(Stored data entries)
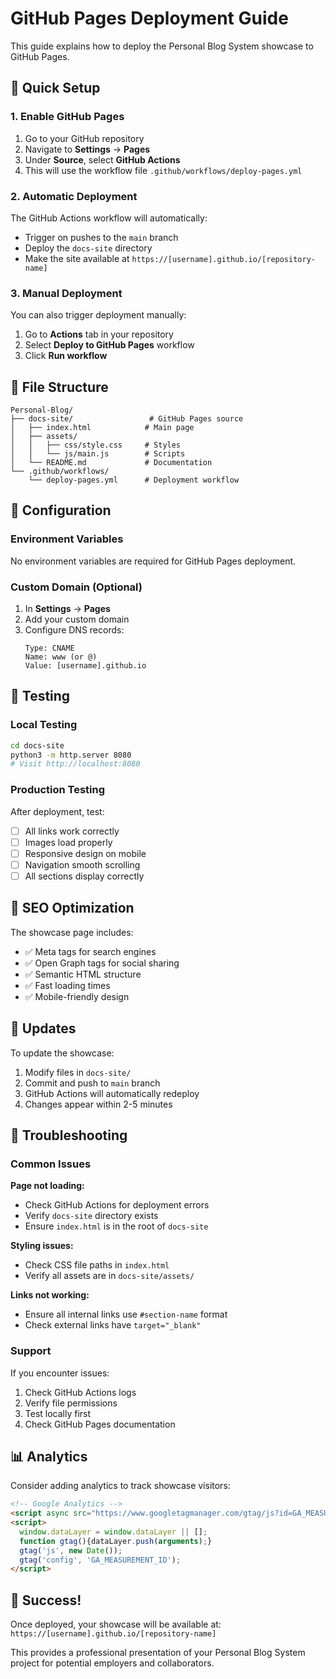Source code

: # GitHub Pages Deployment Guide

This guide explains how to deploy the Personal Blog System showcase to GitHub Pages.

## 🚀 Quick Setup

### 1. Enable GitHub Pages

1. Go to your GitHub repository
2. Navigate to **Settings** → **Pages**
3. Under **Source**, select **GitHub Actions**
4. This will use the workflow file `.github/workflows/deploy-pages.yml`

### 2. Automatic Deployment

The GitHub Actions workflow will automatically:
- Trigger on pushes to the `main` branch
- Deploy the `docs-site` directory
- Make the site available at `https://[username].github.io/[repository-name]`

### 3. Manual Deployment

You can also trigger deployment manually:
1. Go to **Actions** tab in your repository
2. Select **Deploy to GitHub Pages** workflow
3. Click **Run workflow**

## 📁 File Structure

```
Personal-Blog/
├── docs-site/                 # GitHub Pages source
│   ├── index.html            # Main page
│   ├── assets/
│   │   ├── css/style.css     # Styles
│   │   └── js/main.js        # Scripts
│   └── README.md             # Documentation
└── .github/workflows/
    └── deploy-pages.yml      # Deployment workflow
```

## 🔧 Configuration

### Environment Variables

No environment variables are required for GitHub Pages deployment.

### Custom Domain (Optional)

1. In **Settings** → **Pages**
2. Add your custom domain
3. Configure DNS records:
   ```
   Type: CNAME
   Name: www (or @)
   Value: [username].github.io
   ```

## 📱 Testing

### Local Testing

```bash
cd docs-site
python3 -m http.server 8080
# Visit http://localhost:8080
```

### Production Testing

After deployment, test:
- [ ] All links work correctly
- [ ] Images load properly
- [ ] Responsive design on mobile
- [ ] Navigation smooth scrolling
- [ ] All sections display correctly

## 🎯 SEO Optimization

The showcase page includes:
- ✅ Meta tags for search engines
- ✅ Open Graph tags for social sharing
- ✅ Semantic HTML structure
- ✅ Fast loading times
- ✅ Mobile-friendly design

## 🔄 Updates

To update the showcase:

1. Modify files in `docs-site/`
2. Commit and push to `main` branch
3. GitHub Actions will automatically redeploy
4. Changes appear within 2-5 minutes

## 🐛 Troubleshooting

### Common Issues

**Page not loading:**
- Check GitHub Actions for deployment errors
- Verify `docs-site` directory exists
- Ensure `index.html` is in the root of `docs-site`

**Styling issues:**
- Check CSS file paths in `index.html`
- Verify all assets are in `docs-site/assets/`

**Links not working:**
- Ensure all internal links use `#section-name` format
- Check external links have `target="_blank"`

### Support

If you encounter issues:
1. Check GitHub Actions logs
2. Verify file permissions
3. Test locally first
4. Check GitHub Pages documentation

## 📊 Analytics

Consider adding analytics to track showcase visitors:

```html
<!-- Google Analytics -->
<script async src="https://www.googletagmanager.com/gtag/js?id=GA_MEASUREMENT_ID"></script>
<script>
  window.dataLayer = window.dataLayer || [];
  function gtag(){dataLayer.push(arguments);}
  gtag('js', new Date());
  gtag('config', 'GA_MEASUREMENT_ID');
</script>
```

## 🎉 Success!

Once deployed, your showcase will be available at:
`https://[username].github.io/[repository-name]`

This provides a professional presentation of your Personal Blog System project for potential employers and collaborators.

Task statement >> Taking the line with "### Custom Domain (Optional)" as the first and the line with "- ✅ Meta tags for search engines" as the last, retype that stretch of the data above exactly, with no other lines.

Exercise solution >>
### Custom Domain (Optional)

1. In **Settings** → **Pages**
2. Add your custom domain
3. Configure DNS records:
   ```
   Type: CNAME
   Name: www (or @)
   Value: [username].github.io
   ```

## 📱 Testing

### Local Testing

```bash
cd docs-site
python3 -m http.server 8080
# Visit http://localhost:8080
```

### Production Testing

After deployment, test:
- [ ] All links work correctly
- [ ] Images load properly
- [ ] Responsive design on mobile
- [ ] Navigation smooth scrolling
- [ ] All sections display correctly

## 🎯 SEO Optimization

The showcase page includes:
- ✅ Meta tags for search engines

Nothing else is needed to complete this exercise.